CRISPR—Clustered Regularly Interspaced Short Palindromic Repeats—is the microbial world’s answer to adaptive immunity. Bacteria don’t generate antibodies when they are invaded by a pathogen and then hold those antibodies in abeyance in case they encounter that same pathogen again, the way we do. Instead, they incorporate some of the pathogen’s DNA into their own genome and link it to an enzyme that can use it to recognize that pathogenic DNA sequence and cut it to pieces if the pathogen ever turns up again.
The enzyme that does the cutting is called Cas, for CRISPR associated. Although the CRISPR-Cas system evolved as a bacterial defense mechanism, it has been harnessed and adapted by researchers as a powerful tool for genetic manipulation in laboratory studies. It also has demonstrated agricultural uses, and the first CRISPR-based therapy was just approved in the UK to treat sickle-cell disease and transfusion-dependent beta-thalassemia.
Now, researchers have developed a new way to search genomes for CRISPR-Cas-like systems. And they’ve found that we may have a lot of additional tools to work with.
Modifying DNA
To date, six types of CRISPR-Cas systems have been identified in various microbes. Although they differ in detail, they all have the same appeal: They deliver proteins to a given sequence of genetic material with a degree of specificity that has heretofore been technically difficult, expensive, and time-consuming to achieve.
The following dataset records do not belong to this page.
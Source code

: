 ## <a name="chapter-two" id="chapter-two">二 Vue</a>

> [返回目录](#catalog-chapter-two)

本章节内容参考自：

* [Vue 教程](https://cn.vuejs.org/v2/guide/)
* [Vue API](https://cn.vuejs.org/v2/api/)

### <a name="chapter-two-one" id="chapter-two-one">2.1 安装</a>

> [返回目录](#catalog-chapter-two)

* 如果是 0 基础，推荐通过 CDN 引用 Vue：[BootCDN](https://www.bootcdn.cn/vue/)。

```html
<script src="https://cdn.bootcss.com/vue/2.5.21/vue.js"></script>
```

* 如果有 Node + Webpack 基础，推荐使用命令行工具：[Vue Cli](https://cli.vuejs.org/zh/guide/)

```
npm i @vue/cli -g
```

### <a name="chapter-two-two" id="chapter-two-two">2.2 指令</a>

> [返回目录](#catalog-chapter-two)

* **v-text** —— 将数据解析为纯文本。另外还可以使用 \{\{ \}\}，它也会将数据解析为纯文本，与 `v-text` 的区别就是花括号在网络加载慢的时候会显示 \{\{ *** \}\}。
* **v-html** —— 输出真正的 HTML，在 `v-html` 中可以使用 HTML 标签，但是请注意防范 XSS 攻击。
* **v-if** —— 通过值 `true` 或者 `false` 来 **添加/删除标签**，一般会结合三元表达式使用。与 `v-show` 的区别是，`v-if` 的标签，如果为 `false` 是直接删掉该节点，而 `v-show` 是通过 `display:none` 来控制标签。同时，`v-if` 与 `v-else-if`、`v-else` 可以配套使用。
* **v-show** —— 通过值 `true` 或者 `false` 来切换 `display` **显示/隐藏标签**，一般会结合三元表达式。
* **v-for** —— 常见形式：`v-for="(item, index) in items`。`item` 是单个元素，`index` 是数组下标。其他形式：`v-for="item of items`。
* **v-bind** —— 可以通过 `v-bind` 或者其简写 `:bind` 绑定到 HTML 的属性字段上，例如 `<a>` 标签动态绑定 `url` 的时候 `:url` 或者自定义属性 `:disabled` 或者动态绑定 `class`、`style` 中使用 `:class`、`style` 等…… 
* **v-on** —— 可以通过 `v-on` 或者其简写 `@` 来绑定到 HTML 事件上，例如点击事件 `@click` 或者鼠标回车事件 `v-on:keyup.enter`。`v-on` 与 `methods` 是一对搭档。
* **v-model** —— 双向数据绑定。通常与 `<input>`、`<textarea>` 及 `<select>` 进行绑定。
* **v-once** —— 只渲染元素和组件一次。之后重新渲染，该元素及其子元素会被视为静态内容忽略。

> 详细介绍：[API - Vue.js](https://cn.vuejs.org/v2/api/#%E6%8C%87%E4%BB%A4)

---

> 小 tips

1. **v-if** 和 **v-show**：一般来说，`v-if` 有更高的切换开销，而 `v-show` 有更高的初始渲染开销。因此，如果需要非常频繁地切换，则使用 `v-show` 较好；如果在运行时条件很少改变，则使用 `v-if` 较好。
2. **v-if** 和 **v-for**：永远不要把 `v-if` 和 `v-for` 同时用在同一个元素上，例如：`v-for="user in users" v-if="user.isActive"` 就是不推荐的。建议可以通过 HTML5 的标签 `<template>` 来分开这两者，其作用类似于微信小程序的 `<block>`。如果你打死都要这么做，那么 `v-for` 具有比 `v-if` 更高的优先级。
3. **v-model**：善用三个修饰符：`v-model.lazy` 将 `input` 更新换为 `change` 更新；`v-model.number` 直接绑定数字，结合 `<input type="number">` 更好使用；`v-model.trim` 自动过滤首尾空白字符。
Any DNA sequence of interest can be programmed into the system and targeted.
The native systems found in microbes usually bring a nuclease—a DNA-cleaving enzyme—to the sequence, to chop up the genetic material of a pathogen. This ability to cut any chosen DNA sequence can be used for gene editing; in tandem with other enzymes and/or DNA sequences, it can be used to insert or delete additional short sequences, correcting mutant genes. Some CRISPR-Cas systems cleave specific RNA molecules instead of DNA. These can be used to eliminate pathogenic RNA, like the genomes of some viruses, the way they are eliminated in their native bacteria. This can also be used to rescue defects in RNA processing.